■ Exercise goal ■
Go through the material below and count the lines with the string "function"; the number is the whole answer.

■ Data listing ■

»»

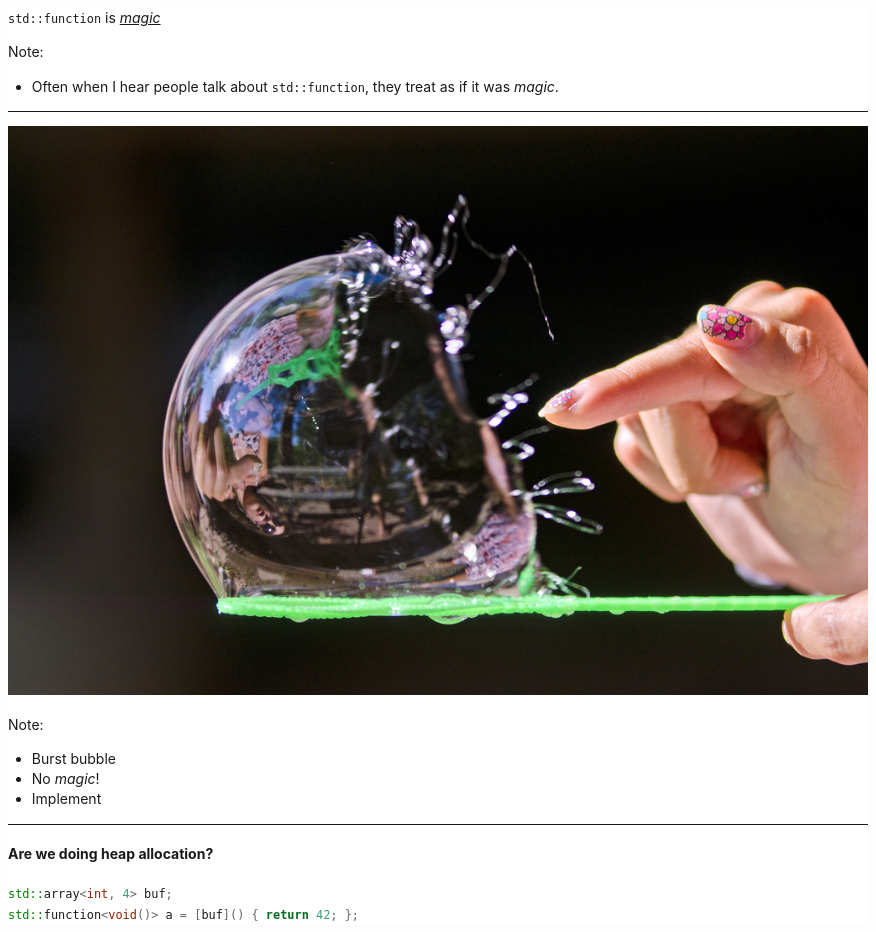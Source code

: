 
`std::function` is [*magic*]()

Note:
- Often when I hear people talk about `std::function`,
they treat as if it was *magic*.

---

![alt text](burst_bubble.jpg)

Note:
- Burst bubble
- No *magic*!
- Implement

---

#### Are we doing heap allocation?

```cpp
std::array<int, 4> buf;
std::function<void()> a = [buf]() { return 42; };
```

««

■ Written answer ■
3